What is the count of lines in the data that hold the string "ldots"? State the number alone.

========

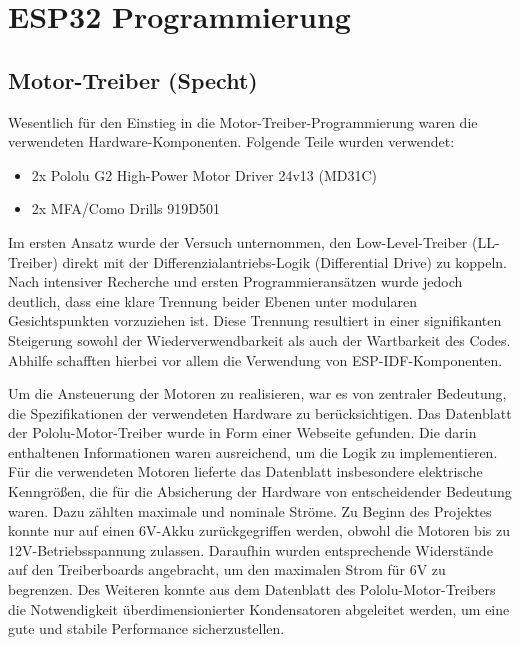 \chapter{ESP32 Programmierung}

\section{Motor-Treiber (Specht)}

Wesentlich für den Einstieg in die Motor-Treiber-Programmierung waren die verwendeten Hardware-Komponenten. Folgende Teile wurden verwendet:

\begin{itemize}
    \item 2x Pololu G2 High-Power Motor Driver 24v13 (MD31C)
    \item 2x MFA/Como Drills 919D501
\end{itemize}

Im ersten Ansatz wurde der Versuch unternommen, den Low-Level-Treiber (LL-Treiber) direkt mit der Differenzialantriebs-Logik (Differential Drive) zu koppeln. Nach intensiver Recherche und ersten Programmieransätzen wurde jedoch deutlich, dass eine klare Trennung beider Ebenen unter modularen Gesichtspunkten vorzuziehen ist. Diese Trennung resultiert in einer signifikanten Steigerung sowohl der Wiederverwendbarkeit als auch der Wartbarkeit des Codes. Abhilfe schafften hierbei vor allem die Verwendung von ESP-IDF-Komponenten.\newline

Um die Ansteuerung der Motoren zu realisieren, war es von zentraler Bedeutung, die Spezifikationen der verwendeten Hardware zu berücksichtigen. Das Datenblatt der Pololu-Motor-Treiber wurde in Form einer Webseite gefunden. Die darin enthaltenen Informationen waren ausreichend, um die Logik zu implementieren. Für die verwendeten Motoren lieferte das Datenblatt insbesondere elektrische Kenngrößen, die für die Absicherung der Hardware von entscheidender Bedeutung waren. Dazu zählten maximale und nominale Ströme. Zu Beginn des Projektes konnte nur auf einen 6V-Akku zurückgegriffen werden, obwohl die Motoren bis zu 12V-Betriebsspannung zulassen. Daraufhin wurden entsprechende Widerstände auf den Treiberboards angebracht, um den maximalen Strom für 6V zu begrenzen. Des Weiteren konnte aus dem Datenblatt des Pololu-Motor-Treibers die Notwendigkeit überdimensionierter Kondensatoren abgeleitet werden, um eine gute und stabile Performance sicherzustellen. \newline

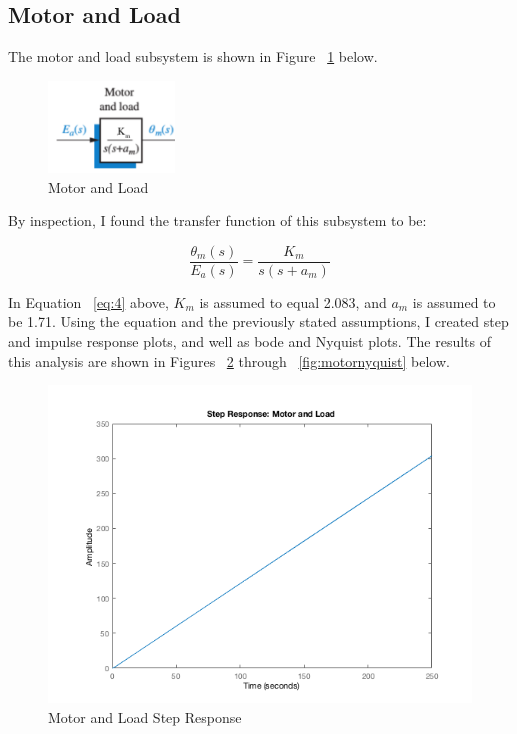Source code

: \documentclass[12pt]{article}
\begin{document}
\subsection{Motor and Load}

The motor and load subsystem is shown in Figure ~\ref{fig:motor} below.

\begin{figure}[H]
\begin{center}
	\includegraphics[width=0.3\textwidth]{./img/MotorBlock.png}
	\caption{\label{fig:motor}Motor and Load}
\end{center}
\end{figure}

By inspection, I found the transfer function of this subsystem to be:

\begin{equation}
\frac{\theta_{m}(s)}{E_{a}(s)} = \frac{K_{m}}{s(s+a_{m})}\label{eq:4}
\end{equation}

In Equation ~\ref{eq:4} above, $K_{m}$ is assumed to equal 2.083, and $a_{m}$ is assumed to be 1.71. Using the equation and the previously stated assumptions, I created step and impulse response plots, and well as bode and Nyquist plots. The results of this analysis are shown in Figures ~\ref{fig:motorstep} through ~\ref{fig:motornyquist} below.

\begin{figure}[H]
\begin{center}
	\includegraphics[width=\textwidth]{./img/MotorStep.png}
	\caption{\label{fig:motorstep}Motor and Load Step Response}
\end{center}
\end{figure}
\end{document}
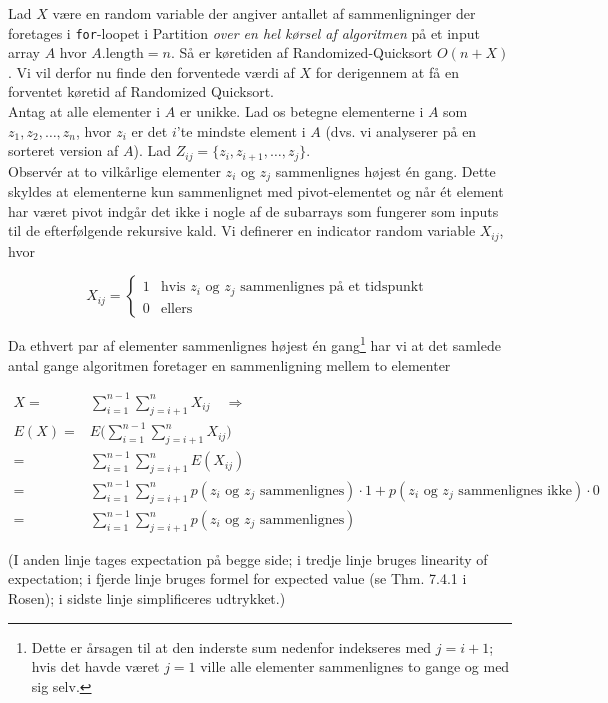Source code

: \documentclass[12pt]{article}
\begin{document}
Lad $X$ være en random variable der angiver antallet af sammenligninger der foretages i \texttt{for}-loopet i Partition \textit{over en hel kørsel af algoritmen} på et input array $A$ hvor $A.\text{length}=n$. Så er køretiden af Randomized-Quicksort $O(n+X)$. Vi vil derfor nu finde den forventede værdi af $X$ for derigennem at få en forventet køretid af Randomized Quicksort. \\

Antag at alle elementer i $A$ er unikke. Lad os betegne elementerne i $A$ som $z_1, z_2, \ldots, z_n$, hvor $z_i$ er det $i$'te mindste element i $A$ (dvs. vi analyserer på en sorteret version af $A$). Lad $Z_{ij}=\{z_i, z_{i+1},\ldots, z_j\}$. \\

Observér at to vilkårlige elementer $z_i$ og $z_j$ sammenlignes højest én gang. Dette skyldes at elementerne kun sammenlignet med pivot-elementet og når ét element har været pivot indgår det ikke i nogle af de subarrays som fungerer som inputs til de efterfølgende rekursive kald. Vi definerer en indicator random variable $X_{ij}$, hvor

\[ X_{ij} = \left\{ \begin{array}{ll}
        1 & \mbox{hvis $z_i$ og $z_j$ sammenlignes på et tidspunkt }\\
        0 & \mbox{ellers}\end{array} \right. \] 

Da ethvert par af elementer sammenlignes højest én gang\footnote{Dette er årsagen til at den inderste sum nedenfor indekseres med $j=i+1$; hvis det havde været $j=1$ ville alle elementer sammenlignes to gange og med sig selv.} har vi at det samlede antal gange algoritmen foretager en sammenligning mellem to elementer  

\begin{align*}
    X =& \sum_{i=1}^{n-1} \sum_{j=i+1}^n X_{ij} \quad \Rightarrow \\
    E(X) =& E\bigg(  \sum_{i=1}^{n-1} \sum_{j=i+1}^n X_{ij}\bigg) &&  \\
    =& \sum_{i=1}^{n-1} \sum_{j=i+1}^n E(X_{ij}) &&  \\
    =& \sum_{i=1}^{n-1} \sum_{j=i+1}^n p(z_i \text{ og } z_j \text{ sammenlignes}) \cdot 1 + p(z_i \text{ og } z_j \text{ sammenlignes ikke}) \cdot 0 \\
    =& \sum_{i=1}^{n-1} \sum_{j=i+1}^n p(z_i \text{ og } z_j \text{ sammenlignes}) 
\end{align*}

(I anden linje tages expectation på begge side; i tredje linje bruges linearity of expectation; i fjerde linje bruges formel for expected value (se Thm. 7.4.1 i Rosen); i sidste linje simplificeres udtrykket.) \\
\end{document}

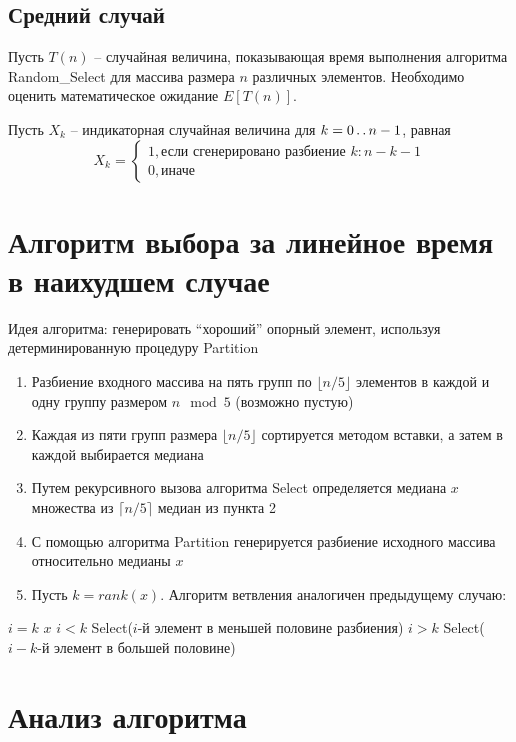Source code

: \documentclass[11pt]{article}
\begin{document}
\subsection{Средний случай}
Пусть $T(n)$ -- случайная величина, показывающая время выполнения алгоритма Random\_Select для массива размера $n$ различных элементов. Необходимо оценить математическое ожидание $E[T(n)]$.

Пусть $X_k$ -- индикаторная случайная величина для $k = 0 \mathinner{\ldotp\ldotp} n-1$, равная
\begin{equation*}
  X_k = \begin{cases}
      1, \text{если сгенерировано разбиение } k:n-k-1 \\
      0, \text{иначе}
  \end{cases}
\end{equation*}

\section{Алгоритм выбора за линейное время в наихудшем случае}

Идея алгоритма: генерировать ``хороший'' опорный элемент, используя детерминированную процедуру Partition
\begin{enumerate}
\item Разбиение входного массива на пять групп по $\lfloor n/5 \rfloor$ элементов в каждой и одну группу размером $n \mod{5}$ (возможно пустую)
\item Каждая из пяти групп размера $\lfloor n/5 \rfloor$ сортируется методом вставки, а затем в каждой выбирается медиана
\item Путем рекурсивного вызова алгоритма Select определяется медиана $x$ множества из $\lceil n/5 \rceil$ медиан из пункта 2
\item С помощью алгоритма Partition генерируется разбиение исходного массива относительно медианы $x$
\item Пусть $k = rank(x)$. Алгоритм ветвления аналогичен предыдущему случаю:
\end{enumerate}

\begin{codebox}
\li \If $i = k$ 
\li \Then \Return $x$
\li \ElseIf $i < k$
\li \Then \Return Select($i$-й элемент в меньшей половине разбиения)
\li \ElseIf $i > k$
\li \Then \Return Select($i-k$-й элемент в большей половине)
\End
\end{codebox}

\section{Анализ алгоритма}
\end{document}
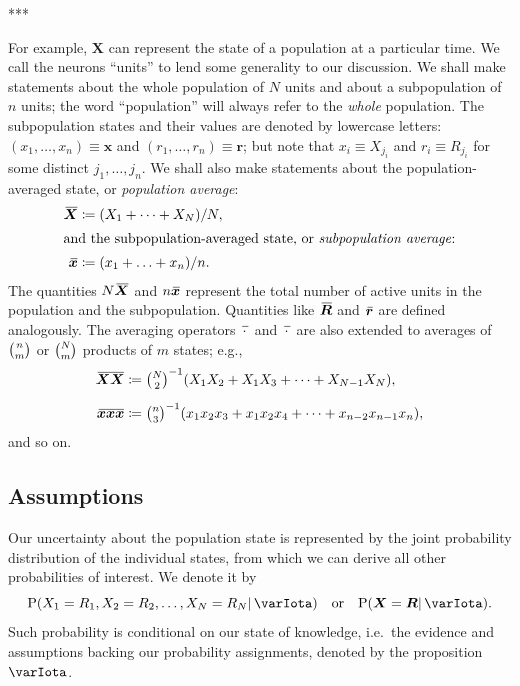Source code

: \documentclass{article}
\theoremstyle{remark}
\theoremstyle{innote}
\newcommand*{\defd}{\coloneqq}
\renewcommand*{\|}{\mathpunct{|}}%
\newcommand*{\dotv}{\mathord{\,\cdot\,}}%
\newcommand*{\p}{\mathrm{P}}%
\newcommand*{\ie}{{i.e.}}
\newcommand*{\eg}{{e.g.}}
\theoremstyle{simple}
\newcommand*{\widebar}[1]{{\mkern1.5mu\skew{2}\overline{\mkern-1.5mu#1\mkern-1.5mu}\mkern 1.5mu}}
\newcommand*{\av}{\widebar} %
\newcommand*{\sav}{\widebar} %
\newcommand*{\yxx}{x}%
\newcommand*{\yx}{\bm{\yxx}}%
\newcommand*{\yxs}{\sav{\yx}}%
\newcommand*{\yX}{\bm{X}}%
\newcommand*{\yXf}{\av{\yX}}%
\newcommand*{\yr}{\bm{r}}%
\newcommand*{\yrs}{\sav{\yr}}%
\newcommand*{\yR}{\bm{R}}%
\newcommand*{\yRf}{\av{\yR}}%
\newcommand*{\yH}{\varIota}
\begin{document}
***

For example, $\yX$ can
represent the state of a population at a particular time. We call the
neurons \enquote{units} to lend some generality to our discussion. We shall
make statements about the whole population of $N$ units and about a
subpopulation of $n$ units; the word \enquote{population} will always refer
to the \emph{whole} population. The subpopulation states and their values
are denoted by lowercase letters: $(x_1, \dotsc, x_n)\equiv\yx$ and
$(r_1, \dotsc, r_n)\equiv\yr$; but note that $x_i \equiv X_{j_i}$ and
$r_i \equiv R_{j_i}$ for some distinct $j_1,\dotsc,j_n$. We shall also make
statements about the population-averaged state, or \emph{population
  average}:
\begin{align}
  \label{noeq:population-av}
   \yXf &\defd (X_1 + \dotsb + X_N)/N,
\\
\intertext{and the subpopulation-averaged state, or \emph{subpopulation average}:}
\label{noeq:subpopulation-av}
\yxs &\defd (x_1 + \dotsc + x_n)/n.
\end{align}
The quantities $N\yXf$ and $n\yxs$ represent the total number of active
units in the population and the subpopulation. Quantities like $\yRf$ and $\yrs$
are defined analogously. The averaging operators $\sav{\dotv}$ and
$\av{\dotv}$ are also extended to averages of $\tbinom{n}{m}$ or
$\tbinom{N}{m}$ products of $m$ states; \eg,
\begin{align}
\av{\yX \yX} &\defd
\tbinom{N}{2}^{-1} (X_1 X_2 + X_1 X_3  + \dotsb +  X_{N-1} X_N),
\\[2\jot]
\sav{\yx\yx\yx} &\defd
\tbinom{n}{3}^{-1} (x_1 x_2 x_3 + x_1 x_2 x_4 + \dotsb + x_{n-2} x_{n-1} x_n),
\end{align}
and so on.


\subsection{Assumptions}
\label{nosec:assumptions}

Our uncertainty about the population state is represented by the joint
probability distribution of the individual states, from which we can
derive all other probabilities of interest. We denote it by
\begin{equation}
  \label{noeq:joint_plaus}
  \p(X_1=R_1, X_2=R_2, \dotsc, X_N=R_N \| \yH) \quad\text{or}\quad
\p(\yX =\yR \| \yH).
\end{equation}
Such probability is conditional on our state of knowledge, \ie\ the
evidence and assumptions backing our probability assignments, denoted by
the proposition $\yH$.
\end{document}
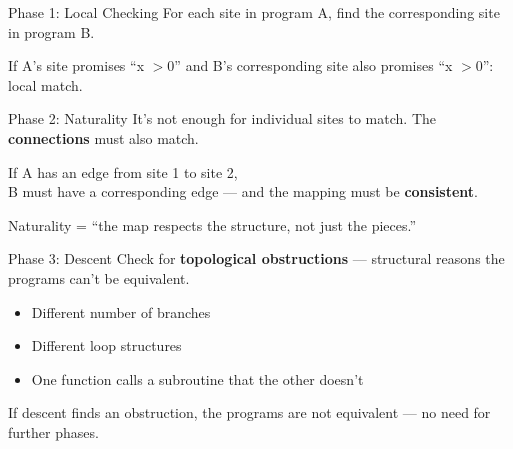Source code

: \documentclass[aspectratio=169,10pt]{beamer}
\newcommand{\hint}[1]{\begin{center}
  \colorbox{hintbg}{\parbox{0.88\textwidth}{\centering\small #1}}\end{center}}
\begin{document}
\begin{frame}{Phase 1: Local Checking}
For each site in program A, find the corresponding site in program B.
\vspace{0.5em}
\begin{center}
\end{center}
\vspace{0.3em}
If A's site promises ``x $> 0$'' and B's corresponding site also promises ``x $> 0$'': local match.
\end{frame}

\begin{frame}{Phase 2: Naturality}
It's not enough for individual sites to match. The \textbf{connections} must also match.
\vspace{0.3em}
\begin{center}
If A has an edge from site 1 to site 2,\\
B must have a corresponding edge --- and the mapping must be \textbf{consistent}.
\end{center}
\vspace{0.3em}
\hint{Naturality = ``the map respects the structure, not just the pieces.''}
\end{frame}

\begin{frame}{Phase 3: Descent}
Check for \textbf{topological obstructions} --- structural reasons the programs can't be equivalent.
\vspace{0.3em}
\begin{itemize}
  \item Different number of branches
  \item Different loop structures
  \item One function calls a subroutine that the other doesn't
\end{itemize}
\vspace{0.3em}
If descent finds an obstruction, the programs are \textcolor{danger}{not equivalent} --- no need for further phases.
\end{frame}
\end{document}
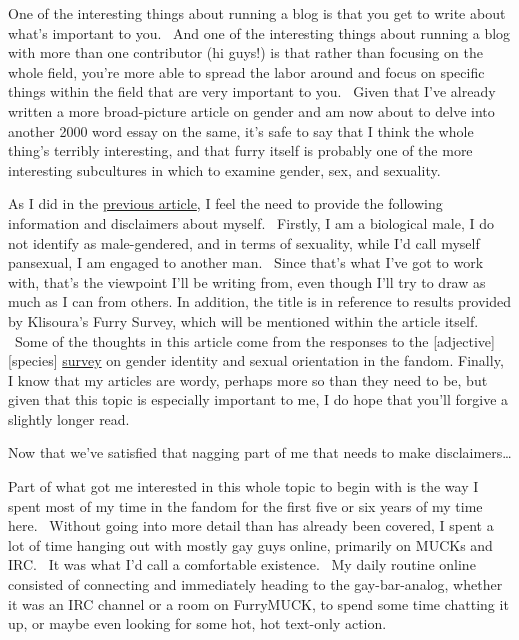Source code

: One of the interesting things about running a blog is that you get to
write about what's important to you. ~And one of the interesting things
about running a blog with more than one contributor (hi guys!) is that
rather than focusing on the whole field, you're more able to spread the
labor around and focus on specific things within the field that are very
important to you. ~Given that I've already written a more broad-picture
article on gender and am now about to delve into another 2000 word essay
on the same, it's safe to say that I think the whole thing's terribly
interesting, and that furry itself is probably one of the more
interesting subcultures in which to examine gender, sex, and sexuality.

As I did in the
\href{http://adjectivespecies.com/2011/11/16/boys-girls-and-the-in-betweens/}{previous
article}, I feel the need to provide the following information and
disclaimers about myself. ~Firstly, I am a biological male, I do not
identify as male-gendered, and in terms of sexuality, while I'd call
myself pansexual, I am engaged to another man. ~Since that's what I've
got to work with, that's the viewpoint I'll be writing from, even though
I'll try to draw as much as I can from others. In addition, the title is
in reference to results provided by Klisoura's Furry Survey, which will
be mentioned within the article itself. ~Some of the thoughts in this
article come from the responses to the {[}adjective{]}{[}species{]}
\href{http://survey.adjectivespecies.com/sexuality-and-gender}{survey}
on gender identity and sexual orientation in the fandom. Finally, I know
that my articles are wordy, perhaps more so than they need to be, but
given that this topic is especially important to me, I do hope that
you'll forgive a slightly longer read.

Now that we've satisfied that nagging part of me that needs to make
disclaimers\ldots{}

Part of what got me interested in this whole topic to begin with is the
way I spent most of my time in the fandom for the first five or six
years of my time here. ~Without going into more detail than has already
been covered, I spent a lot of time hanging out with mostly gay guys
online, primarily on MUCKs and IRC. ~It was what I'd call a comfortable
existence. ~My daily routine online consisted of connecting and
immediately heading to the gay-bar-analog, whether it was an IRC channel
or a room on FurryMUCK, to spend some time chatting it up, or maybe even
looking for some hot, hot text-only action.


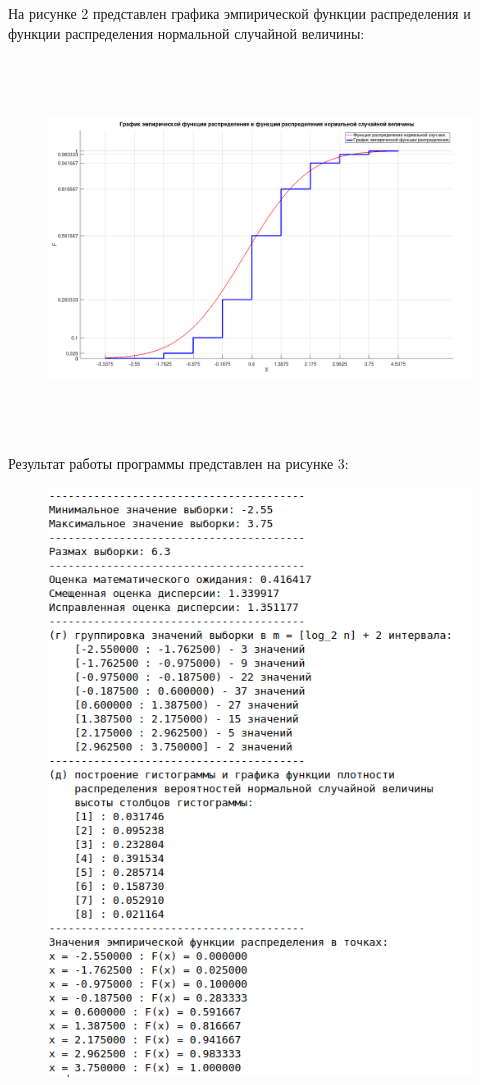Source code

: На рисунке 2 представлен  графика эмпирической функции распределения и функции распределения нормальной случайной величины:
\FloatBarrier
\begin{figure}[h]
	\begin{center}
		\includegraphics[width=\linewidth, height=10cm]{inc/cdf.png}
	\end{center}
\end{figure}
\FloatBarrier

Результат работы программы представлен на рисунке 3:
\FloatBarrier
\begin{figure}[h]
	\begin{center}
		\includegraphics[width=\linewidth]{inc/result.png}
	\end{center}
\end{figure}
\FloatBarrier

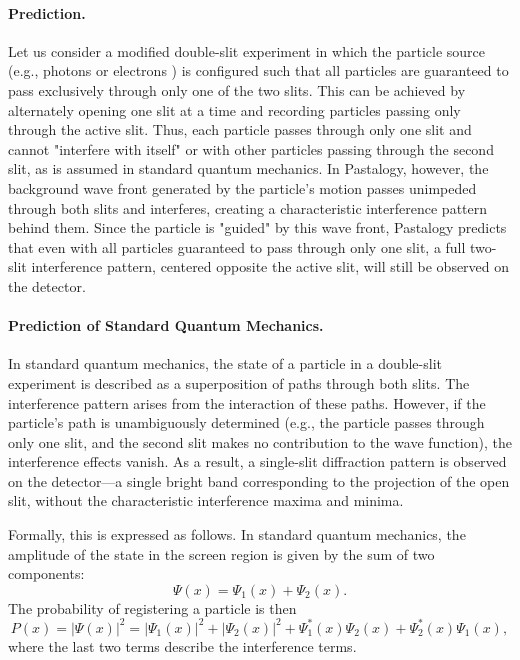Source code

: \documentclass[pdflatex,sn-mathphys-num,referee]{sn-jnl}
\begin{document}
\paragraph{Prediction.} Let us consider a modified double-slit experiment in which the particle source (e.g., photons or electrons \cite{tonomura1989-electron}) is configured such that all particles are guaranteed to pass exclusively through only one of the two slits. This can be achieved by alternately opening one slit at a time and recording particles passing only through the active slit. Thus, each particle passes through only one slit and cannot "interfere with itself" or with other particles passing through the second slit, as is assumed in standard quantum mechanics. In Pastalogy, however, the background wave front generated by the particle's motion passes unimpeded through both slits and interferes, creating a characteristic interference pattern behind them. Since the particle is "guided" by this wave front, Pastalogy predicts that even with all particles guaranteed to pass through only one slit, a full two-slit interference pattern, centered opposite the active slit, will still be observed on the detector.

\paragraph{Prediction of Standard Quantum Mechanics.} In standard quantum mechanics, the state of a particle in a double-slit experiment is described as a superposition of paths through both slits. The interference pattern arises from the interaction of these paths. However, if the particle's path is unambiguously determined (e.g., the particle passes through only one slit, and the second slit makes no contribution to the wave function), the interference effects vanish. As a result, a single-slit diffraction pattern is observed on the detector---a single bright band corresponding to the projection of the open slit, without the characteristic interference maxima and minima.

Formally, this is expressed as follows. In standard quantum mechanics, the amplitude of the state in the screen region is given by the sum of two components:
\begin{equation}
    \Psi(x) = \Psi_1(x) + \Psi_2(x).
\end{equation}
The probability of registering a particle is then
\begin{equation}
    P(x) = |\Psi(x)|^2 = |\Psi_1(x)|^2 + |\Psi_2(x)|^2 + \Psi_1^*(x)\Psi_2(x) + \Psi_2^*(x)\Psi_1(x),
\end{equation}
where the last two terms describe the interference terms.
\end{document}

========

RESPONSE TO THE TASK
2